Photo by Adelee Wrightsman
In May of 2017, a 20-year-old woman took five shots of vodka and prescription pills outside a bar in Minneapolis, Minn. As the young woman stood outside with her friend, a man with the last name of Khalil approached the couple, asking if the two women would like to join him at a party. After eventually finding out there was no party and being separated from her friend, the young woman blacked out only to wake up to the man assaulting her on his couch. The young woman blacked out once more and woke up to find her shorts around her ankles.
Nearly four years after the attack, the Minnesota Supreme Court overturned Mr. Khalil’s original conviction of third-degree criminal sexual conduct. The court ruled that as the young woman had not been forced to drink or take the pills, the alleged assault did not meet the grounds to convict a rape case.
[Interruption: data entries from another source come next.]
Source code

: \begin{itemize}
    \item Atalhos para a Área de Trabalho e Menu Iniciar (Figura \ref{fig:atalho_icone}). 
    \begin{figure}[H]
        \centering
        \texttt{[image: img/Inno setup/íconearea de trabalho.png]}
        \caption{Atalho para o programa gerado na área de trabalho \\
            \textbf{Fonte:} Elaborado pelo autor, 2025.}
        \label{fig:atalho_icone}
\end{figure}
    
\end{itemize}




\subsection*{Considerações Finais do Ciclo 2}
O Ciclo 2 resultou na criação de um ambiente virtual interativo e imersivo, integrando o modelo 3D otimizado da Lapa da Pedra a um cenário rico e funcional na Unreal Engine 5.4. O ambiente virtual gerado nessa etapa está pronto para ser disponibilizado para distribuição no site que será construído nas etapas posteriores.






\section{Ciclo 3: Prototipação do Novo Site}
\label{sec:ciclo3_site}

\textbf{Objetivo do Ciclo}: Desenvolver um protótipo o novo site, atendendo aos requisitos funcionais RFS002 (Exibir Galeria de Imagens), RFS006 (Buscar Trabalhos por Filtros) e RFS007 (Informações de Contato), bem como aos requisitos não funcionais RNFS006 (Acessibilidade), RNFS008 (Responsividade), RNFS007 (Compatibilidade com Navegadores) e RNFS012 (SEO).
This outdated intoxication-based law, found in approximately 40 states throughout the U.S., portrays Minnesota as a misogynistic, victim-blaming state, where sex offenders are given loopholes to escape the punishment for their heinous crimes.
The New York Times was one of the few publications to report on this recently discovered law, explaining how the Minnesota Court’s decision hinged on the meaning of “mentally incapacitated.” In Minnesota, “mentally incapacitated” is defined as being under the influence of alcohol or narcotics against a person’s will.
Minnesota State Rep. Shelly Christensen responded to this statement explaining “the current definition is really a roadblock to prosecuting cases.” Christensen and her colleague, Minnesota State Rep. Kelly Moller, the head author of the state’s new bill to the Minnesota Supreme Court, are altering the statue by changing “the word from involuntary to voluntary.” Making it so a victim can claim rape with voluntarily intoxication, not just involuntary.
The New York Times article also explained how the outcome of Khalil’s trial had been met with outrage and uproar from women’s rights activists and survivors of sexual assault, specifically those who follow the global #MeToo movement.
Junior Ella Sorensen said she sees no positive outcomes happening from this law if it is not changed. She said that this old law is built on the basis of victim-blaming, and the enforcement of this law only encourages the victim-blaming to continue.
Legal expert Karrin Long, a women’s rights lawyer for The Advocates for Human Rights, expressed she is worried the Minnesota court’s decision and law could impact women and victims nationally by making them more hesitant to come forward and report their cases.
Christensen expressed her thoughts by saying how she hopes the alternation of the mentally incapacitated definition to include voluntary intoxication helps more women and victims come forward and report the sexual crimes committed against them.
According to RAINN, the Rape, Abuse and Incest National Network in the U.S., one out of every six American women has been the victim of rape, attempted rape, or sexual assault at least once in their lives. That adds up to nearly 55 million women in the U.S. alone who have experienced these horrific crimes.
In response to this, Sorensen, a young woman in the U.S., stated how she is not surprised at this statistic at all, but is very “wary of men” because of it.
The story of Khalil’s victim and this court case could very well be said to be the re-spark of the #MeToo movement that continues to empower the mass amount of sexual assault victims in the U.S. and across the globe. It is disappointing for far too many women and victims to know that laws such as this one still exist today. Laws that provide offenders with significant loopholes to jump through helping them to avoid their crimes.
As Sorensen said, just because a woman is drinking, that does not mean she wants anything sexual to happen. Including the situation where the victim chose to drink or take the narcotics she had and is at any level of incapacitation.
The path for female voices to be heard in legislative and judicial decisions has been long and difficult for women in this country. Victims can only hope that the alteration of this law in Minnesota by Moller, Christensen and others pushes the other 40 states with the same or similar law to do the same and help deliver justice to today’s and future victims.